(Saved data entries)
------------

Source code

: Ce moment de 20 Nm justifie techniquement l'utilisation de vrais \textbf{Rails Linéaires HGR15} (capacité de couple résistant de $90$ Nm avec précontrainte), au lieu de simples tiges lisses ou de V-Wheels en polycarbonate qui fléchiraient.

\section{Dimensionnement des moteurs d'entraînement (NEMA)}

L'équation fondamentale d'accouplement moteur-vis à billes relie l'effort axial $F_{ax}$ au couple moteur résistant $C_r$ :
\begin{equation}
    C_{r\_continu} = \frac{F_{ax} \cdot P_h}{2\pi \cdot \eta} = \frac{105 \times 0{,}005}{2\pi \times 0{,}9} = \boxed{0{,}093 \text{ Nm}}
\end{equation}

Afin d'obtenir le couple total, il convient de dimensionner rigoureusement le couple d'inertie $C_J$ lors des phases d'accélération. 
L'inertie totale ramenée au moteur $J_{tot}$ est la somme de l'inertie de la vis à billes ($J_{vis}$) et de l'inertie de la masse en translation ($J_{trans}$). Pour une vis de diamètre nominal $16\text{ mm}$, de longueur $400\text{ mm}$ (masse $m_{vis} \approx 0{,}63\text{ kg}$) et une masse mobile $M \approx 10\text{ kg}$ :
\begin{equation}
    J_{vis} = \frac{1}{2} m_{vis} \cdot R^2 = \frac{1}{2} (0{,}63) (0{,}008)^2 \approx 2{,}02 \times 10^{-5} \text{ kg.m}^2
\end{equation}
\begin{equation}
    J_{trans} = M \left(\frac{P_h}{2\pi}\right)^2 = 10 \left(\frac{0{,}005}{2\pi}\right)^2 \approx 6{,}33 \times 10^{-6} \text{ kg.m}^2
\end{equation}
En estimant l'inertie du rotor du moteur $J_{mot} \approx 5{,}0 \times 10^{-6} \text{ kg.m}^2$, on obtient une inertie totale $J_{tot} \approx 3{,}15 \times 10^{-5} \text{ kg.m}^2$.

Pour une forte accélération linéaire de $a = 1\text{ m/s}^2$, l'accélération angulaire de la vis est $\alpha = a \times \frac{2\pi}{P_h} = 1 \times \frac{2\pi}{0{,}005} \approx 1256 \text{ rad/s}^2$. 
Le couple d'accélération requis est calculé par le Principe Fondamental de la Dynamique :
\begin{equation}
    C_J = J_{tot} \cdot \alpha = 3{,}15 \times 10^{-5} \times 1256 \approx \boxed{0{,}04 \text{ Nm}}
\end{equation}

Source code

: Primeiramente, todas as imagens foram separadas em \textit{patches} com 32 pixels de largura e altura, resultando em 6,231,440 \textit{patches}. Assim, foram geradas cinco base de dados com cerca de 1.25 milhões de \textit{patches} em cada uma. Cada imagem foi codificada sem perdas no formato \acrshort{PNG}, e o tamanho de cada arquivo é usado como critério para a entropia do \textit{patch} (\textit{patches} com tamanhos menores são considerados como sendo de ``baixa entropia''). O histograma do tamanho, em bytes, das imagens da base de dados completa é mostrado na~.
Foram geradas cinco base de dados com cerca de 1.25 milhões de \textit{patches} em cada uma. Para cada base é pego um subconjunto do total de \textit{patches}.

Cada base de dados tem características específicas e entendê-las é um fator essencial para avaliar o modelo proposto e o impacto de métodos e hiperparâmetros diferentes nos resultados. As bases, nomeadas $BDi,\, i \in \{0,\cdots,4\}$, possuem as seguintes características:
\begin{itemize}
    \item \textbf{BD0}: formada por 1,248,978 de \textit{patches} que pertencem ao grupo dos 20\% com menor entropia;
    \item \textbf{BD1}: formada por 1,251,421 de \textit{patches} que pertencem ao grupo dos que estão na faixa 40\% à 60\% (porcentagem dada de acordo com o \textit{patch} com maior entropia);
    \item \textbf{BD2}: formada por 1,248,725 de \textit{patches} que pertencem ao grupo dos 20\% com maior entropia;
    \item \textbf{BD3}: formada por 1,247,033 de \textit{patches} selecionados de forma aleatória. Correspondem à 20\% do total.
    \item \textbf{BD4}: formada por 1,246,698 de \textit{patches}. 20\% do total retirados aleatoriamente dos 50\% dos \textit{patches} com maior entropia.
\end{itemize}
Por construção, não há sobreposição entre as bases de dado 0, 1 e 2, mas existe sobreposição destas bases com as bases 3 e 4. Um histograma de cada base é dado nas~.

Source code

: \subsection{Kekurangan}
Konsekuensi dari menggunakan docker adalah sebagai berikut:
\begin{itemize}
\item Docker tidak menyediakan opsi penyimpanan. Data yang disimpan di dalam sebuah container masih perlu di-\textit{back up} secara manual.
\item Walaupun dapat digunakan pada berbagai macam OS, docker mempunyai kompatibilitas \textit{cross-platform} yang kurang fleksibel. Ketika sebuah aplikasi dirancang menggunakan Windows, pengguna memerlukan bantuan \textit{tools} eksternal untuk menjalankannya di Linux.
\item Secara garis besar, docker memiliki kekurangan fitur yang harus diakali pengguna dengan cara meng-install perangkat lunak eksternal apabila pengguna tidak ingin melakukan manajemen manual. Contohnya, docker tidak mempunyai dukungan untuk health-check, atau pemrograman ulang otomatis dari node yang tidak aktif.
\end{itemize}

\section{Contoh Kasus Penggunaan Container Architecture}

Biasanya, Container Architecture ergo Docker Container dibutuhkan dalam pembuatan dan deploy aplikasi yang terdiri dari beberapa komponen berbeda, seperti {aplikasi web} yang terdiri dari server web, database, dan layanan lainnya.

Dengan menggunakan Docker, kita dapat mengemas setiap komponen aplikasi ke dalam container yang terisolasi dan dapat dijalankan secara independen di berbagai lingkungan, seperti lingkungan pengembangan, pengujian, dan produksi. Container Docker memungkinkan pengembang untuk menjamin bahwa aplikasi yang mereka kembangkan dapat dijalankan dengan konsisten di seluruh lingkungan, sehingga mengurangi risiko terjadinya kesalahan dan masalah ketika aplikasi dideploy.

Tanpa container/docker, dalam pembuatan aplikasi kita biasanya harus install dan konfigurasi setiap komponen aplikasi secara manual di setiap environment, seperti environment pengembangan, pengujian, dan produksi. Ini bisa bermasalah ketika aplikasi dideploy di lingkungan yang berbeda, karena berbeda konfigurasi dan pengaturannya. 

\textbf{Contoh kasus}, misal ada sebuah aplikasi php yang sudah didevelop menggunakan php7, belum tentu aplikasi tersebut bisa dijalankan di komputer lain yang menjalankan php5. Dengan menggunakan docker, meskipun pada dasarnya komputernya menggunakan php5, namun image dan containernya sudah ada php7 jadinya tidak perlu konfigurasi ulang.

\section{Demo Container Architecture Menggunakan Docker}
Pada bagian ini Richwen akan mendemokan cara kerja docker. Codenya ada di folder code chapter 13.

------------

= Assignment =
Each line in the data that holds the word "pembuatan" must be copied.

= Response box =
Biasanya, Container Architecture ergo Docker Container dibutuhkan dalam pembuatan dan deploy aplikasi yang terdiri dari beberapa komponen berbeda, seperti {aplikasi web} yang terdiri dari server web, database, dan layanan lainnya.
Tanpa container/docker, dalam pembuatan aplikasi kita biasanya harus install dan konfigurasi setiap komponen aplikasi secara manual di setiap environment, seperti environment pengembangan, pengujian, dan produksi. Ini bisa bermasalah ketika aplikasi dideploy di lingkungan yang berbeda, karena berbeda konfigurasi dan pengaturannya. 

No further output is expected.